Bupivacaine with a high protein binding capacity (95%) has a low fetal/maternal ratio (0.2 to 0.4). The extent of placental transfer is also determined by the degree of ionization and lipid solubility of the drug. Lipid soluble, nonionized drugs readily enter the fetal blood from the maternal circulation.
Depending upon the route of administration, local anesthetics are distributed to some extent to all body tissues, with high concentrations found in highly perfused organs such as the liver, lungs, heart, and brain.

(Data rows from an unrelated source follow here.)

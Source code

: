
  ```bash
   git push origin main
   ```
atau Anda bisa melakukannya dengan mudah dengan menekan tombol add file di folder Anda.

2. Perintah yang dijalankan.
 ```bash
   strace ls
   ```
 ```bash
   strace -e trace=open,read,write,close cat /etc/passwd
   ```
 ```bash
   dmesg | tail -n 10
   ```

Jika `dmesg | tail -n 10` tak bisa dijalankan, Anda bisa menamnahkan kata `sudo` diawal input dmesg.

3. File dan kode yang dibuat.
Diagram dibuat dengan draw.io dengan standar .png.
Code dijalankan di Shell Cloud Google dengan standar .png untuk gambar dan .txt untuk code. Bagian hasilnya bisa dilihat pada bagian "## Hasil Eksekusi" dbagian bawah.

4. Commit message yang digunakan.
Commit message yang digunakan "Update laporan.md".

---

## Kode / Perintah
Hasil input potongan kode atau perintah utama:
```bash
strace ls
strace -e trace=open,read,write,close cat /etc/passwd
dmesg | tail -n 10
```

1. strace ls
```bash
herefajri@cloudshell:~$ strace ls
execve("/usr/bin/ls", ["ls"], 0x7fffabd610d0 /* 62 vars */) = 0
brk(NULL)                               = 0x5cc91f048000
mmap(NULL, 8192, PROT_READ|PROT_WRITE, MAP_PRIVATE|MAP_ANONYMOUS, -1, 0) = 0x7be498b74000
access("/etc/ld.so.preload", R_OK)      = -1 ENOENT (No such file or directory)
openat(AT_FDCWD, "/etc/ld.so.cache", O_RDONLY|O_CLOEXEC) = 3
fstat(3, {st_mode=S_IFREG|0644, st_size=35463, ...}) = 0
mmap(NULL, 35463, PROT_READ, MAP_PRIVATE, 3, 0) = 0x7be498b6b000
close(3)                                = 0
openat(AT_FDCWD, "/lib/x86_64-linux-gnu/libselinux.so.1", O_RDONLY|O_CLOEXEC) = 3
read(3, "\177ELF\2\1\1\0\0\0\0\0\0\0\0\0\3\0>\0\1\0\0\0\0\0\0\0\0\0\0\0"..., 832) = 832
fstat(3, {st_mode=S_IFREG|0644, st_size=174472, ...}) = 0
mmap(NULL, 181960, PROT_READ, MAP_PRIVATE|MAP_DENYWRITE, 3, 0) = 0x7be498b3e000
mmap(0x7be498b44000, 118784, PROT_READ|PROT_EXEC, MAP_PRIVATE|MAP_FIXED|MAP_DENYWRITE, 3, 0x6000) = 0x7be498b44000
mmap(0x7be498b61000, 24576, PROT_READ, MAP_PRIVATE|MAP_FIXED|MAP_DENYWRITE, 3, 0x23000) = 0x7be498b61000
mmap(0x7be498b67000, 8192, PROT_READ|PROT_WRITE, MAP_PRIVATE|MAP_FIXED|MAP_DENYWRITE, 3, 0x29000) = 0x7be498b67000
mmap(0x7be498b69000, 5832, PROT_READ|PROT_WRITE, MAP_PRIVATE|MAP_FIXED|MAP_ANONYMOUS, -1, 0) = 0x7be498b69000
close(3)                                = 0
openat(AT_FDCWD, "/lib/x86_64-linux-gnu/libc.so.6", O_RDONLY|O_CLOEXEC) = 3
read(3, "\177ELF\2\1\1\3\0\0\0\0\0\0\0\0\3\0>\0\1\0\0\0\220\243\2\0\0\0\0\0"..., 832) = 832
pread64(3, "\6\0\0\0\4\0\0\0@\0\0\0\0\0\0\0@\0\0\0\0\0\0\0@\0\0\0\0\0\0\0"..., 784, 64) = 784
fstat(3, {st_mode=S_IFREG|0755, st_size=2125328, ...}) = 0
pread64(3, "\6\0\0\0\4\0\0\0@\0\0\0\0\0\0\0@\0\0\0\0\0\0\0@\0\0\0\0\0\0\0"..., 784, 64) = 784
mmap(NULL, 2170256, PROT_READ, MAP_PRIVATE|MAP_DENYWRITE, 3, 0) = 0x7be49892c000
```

Pharmacokinetic studies on the plasma profile of bupivacaine after direct intravenous injection suggest a three-compartment open model. The first compartment is represented by the rapid intravascular distribution of the drug. The second compartment represents the equilibration of the drug throughout the highly perfused organs such as the brain, myocardium, lungs, kidneys, and liver. The third compartment represents an equilibration of the drug with poorly perfused tissues, such as muscle and fat. The elimination of drug from tissue distribution depends largely upon the ability of binding sites in the circulation to carry it to the liver where it is metabolized.
After injection of Sensorcaine (bupivacaine HCl) for caudal, epidural, or peripheral nerve block in man, peak levels of bupivacaine in the blood are reached in 30 to 45 minutes, followed by a decline to insignificant levels during the next 3 to 6 hours.
Various pharmacokinetic parameters of the local anesthetics can be significantly altered by the presence of hepatic or renal disease, addition of epinephrine, factors affecting urinary pH, renal blood flow, the route of drug administration, and the age of the patient. The half-life of bupivacaine in adults is 2.7 hours and in neonates 8.1 hours.
In clinical studies, elderly patients reached the maximal spread of analgesia and maximal motor blockade more rapidly than younger patients. Elderly patients also exhibited higher peak plasma concentrations following administration of this product. The total plasma clearance was decreased in these patients.
Amide-type local anesthetics such as bupivacaine are metabolized primarily in the liver via conjugation with glucuronic acid. Patients with hepatic disease, especially those with severe hepatic disease, may be more susceptible to the potential toxicities of the amide-type local anesthetics. Pipecoloxylidine is the major metabolite of bupivacaine.
The kidney is the main excretory organ for most local anesthetics and their metabolites. Urinary excretion is affected by urinary perfusion and factors affecting urinary pH. Only 6% of bupivacaine is excreted unchanged in the urine.
When administered in recommended doses and concentrations, Sensorcaine (bupivacaine HCl) does not ordinarily produce irritation or tissue damage.